--- Record excerpts Enclosed Below ---

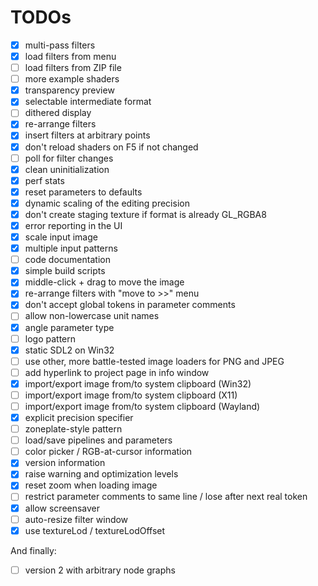# TODOs

- [X] multi-pass filters
- [X] load filters from menu
- [ ] load filters from ZIP file
- [ ] more example shaders
- [X] transparency preview
- [X] selectable intermediate format
- [ ] dithered display
- [X] re-arrange filters
- [X] insert filters at arbitrary points
- [X] don't reload shaders on F5 if not changed
- [ ] poll for filter changes
- [X] clean uninitialization
- [X] perf stats
- [X] reset parameters to defaults
- [X] dynamic scaling of the editing precision
- [X] don't create staging texture if format is already GL_RGBA8
- [X] error reporting in the UI
- [X] scale input image
- [X] multiple input patterns
- [ ] code documentation
- [X] simple build scripts
- [X] middle-click + drag to move the image
- [X] re-arrange filters with "move to >>" menu
- [X] don't accept global tokens in parameter comments
- [ ] allow non-lowercase unit names
- [X] angle parameter type
- [ ] logo pattern
- [X] static SDL2 on Win32
- [ ] use other, more battle-tested image loaders for PNG and JPEG
- [ ] add hyperlink to project page in info window
- [X] import/export image from/to system clipboard (Win32)
- [ ] import/export image from/to system clipboard (X11)
- [ ] import/export image from/to system clipboard (Wayland)
- [X] explicit precision specifier
- [ ] zoneplate-style pattern
- [ ] load/save pipelines and parameters
- [ ] color picker / RGB-at-cursor information
- [X] version information
- [X] raise warning and optimization levels
- [X] reset zoom when loading image
- [ ] restrict parameter comments to same line / lose after next real token
- [X] allow screensaver
- [ ] auto-resize filter window
- [X] use textureLod / textureLodOffset

And finally:
- [ ] version 2 with arbitrary node graphs
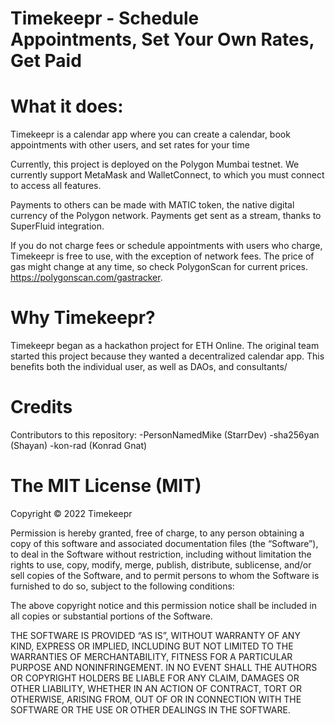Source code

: # Timekeepr - Schedule Appointments, Set Your Own Rates, Get Paid

# What it does:

Timekeepr is a calendar app where you can create a calendar, book appointments with other users, and set rates for your time

Currently, this project is deployed on the Polygon Mumbai testnet. We currently support MetaMask and WalletConnect, to which you must connect to access all features.

Payments to others can be made with MATIC token, the native digital currency of the Polygon network. Payments get sent as a stream, thanks to SuperFluid integration.

If you do not charge fees or schedule appointments with users who charge, Timekeepr is free to use, with the exception of network fees. The price of gas might change at any time, so check PolygonScan for current prices. https://polygonscan.com/gastracker.

# Why Timekeepr?

Timekeepr began as a hackathon project for ETH Online. The original team started this project because they wanted a decentralized calendar app. This benefits both the individual user, as well as DAOs, and consultants/

# Credits
Contributors to this repository:
-PersonNamedMike (StarrDev)
-sha256yan (Shayan)
-kon-rad (Konrad Gnat)

# The MIT License (MIT)
Copyright © 2022 Timekeepr

Permission is hereby granted, free of charge, to any person obtaining a copy of this software and associated documentation files (the “Software”), to deal in the Software without restriction, including without limitation the rights to use, copy, modify, merge, publish, distribute, sublicense, and/or sell copies of the Software, and to permit persons to whom the Software is furnished to do so, subject to the following conditions:

The above copyright notice and this permission notice shall be included in all copies or substantial portions of the Software.

THE SOFTWARE IS PROVIDED “AS IS”, WITHOUT WARRANTY OF ANY KIND, EXPRESS OR IMPLIED, INCLUDING BUT NOT LIMITED TO THE WARRANTIES OF MERCHANTABILITY, FITNESS FOR A PARTICULAR PURPOSE AND NONINFRINGEMENT. IN NO EVENT SHALL THE AUTHORS OR COPYRIGHT HOLDERS BE LIABLE FOR ANY CLAIM, DAMAGES OR OTHER LIABILITY, WHETHER IN AN ACTION OF CONTRACT, TORT OR OTHERWISE, ARISING FROM, OUT OF OR IN CONNECTION WITH THE SOFTWARE OR THE USE OR OTHER DEALINGS IN THE SOFTWARE.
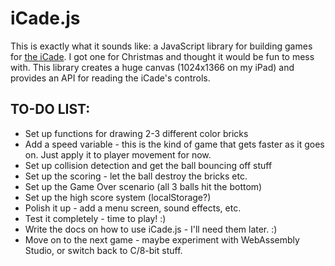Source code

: # iCade.js

This is exactly what it sounds like: a JavaScript library for building games for [the iCade](https://en.wikipedia.org/wiki/ICade).  I got one for Christmas and thought it would be fun to mess with.  This library creates a huge canvas (1024x1366 on my iPad) and provides an API for reading the iCade's controls.

## TO-DO LIST:

* Set up functions for drawing 2-3 different color bricks
* Add a speed variable - this is the kind of game that gets faster as it goes on.  Just apply it to player movement for now.
* Set up collision detection and get the ball bouncing off stuff
* Set up the scoring - let the ball destroy the bricks etc.
* Set up the Game Over scenario (all 3 balls hit the bottom)
* Set up the high score system (localStorage?)
* Polish it up - add a menu screen, sound effects, etc.
* Test it completely - time to play! :)
* Write the docs on how to use iCade.js - I'll need them later. :)
* Move on to the next game - maybe experiment with WebAssembly Studio, or switch back to C/8-bit stuff.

--- End of Enclosed Record excerpts ---

• **What you are asked to do**
Which lines above include the word "users"? Return each one.

• **Answer box**
Timekeepr is a calendar app where you can create a calendar, book appointments with other users, and set rates for your time
If you do not charge fees or schedule appointments with users who charge, Timekeepr is free to use, with the exception of network fees. The price of gas might change at any time, so check PolygonScan for current prices. https://polygonscan.com/gastracker.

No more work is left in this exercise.